Andei a escrever mais ou menos isto esta semana. Sei que pode parecer parvo ou descontextualizado, mas apetece-me. Porque também é um bocadinho de mim. Aliás, pensando melhor: é tudo meu, meu e meuzinho, porque sou eu quem faz tudo :)
Todos temos paixões mais ou menos fortes. Uns gostam de futebol e passam horas agarradinhos ao ecrã de um qualquer canal de televisão, outros gostam de apreciar a natureza fazendo expedições a verdadeiras delicias para a vista . Eu gosto de genética e – imagine-se! – tenho o prazer de fazer da minha paixão a minha forma de vida. Há lá coisa mais agradável?
Muitos dirão que é um privilégio. Eu sinto-o como uma conquista (..)
A terapia génica consiste, em termos muito gerais, na alteração do padrão genético de um indivíduo com a manipulação dos seus genes. O objectivo principal desta técnica é a cura de doenças hereditárias cujo aparecimento deriva do mal-funcionamento de um gene ou da codificação errada de uma proteína, fazendo com que estes funcionem correctamente.
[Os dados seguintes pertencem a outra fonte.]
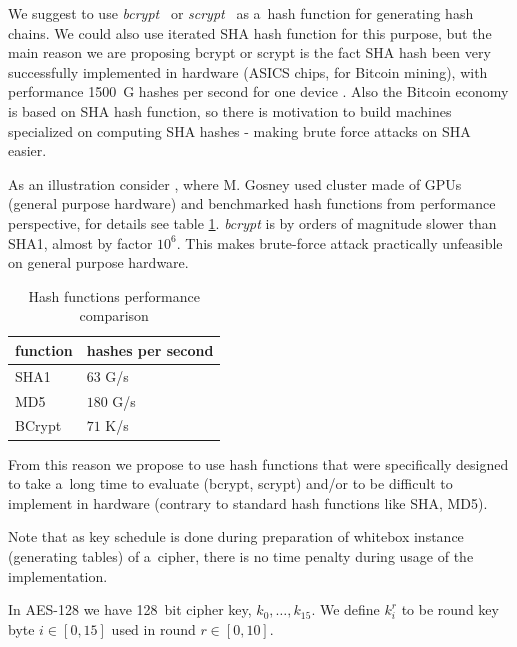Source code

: \documentclass[11pt,oneside,final]{fithesis2}
\begin{document}
    We suggest to use \emph{bcrypt}~\citep{Provos99afuture-adaptable} or \emph{scrypt}~\citep{Percival_strongerkey} as a~hash function for generating hash chains. 
    We could also use iterated SHA hash function for this purpose, but the main reason we are proposing bcrypt or scrypt is the fact SHA hash been
    very successfully implemented in hardware (ASICS chips, for Bitcoin mining), with performance 1500~G hashes per second for one device \cite{shamining_web}.
    Also the Bitcoin economy is based on SHA hash function, so there is motivation to build machines specialized on computing SHA hashes - making
    brute force attacks on SHA easier.

    As an illustration consider \cite{bcrypthash}, where M. Gosney used cluster made of GPUs (general purpose hardware) and benchmarked hash functions from performance perspective, for
    details see table \ref{tbl:hash_performance}. \emph{bcrypt} is by orders of magnitude slower than SHA1, almost by factor $10^6$. This makes brute-force
    attack practically unfeasible on general purpose hardware. 

    \begin{table}
    \begin{center}
    \begin{tabular}{ | l | l | }
 	\hline    
	function & hashes per second \\ \hline
	SHA1     & $63$ G/s \\ \hline
	MD5      & $180$ G/s \\ \hline
	BCrypt   & $71$ K/s \\   \hline
    \end{tabular}
    \caption{Hash functions performance comparison}
    \label{tbl:hash_performance}
    \end{center} 
    \end{table}

    From this reason we propose to use hash functions that were specifically designed to take a~long time to evaluate (bcrypt, scrypt) 
    and/or to be difficult to implement in hardware (contrary to standard hash functions like SHA, MD5).

    Note that as key schedule is done during preparation of whitebox instance (generating tables) of a~cipher, there is no time penalty during 
    usage of the implementation.
        
    In AES-128 we have 128~bit cipher key, $k_0,\dots,k_{15}$. We define $k_i^r$ to be round key byte $i \in [0,15]$ used in round $r \in [0,10]$.
    
\end{document}
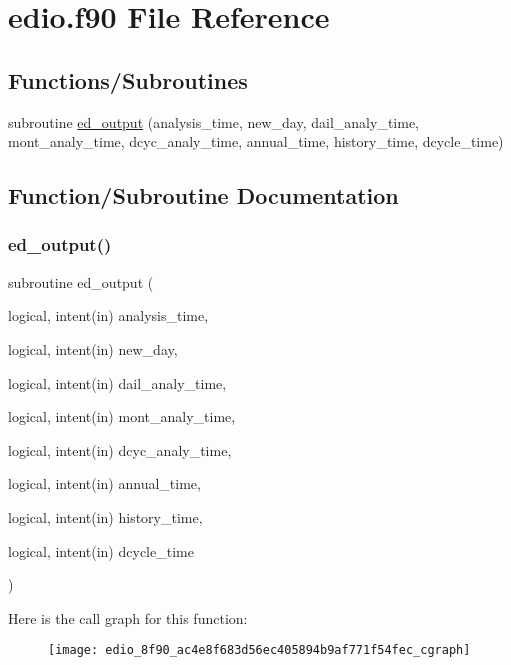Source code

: \hypertarget{edio_8f90}{}\section{edio.\+f90 File Reference}
\label{edio_8f90}
\subsection*{Functions/\+Subroutines}
\begin{DoxyCompactItemize}
\item 
subroutine \hyperlink{edio_8f90_ac4e8f683d56ec405894b9af771f54fec}{ed\+\_\+output} (analysis\+\_\+time, new\+\_\+day, dail\+\_\+analy\+\_\+time, mont\+\_\+analy\+\_\+time, dcyc\+\_\+analy\+\_\+time, annual\+\_\+time, history\+\_\+time, dcycle\+\_\+time)
\end{DoxyCompactItemize}


\subsection{Function/\+Subroutine Documentation}
\mbox{\label{edio_8f90_ac4e8f683d56ec405894b9af771f54fec}} 
\subsubsection{\texorpdfstring{ed\+\_\+output()}{ed\_output()}}
{\footnotesize\ttfamily subroutine ed\+\_\+output (\begin{DoxyParamCaption}\item[{logical, intent(in)}]{analysis\+\_\+time,  }\item[{logical, intent(in)}]{new\+\_\+day,  }\item[{logical, intent(in)}]{dail\+\_\+analy\+\_\+time,  }\item[{logical, intent(in)}]{mont\+\_\+analy\+\_\+time,  }\item[{logical, intent(in)}]{dcyc\+\_\+analy\+\_\+time,  }\item[{logical, intent(in)}]{annual\+\_\+time,  }\item[{logical, intent(in)}]{history\+\_\+time,  }\item[{logical, intent(in)}]{dcycle\+\_\+time }\end{DoxyParamCaption})}

Here is the call graph for this function\+:
\nopagebreak
\begin{figure}[H]
\begin{center}
\leavevmode
\texttt{[image: edio\_8f90\_ac4e8f683d56ec405894b9af771f54fec\_cgraph]}
\end{center}
\end{figure}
Existem dois tipos de terapia génica a serem desenvolvidos; um provém do uso de vectores provenientes de partículas virais, aproveitando as capacidades infecciosas dos vírus, enquanto é também possível introduzem ADN para o interior de células esperando que este, por processos de recombinação homóloga, encontre o seu lugar no genoma celular.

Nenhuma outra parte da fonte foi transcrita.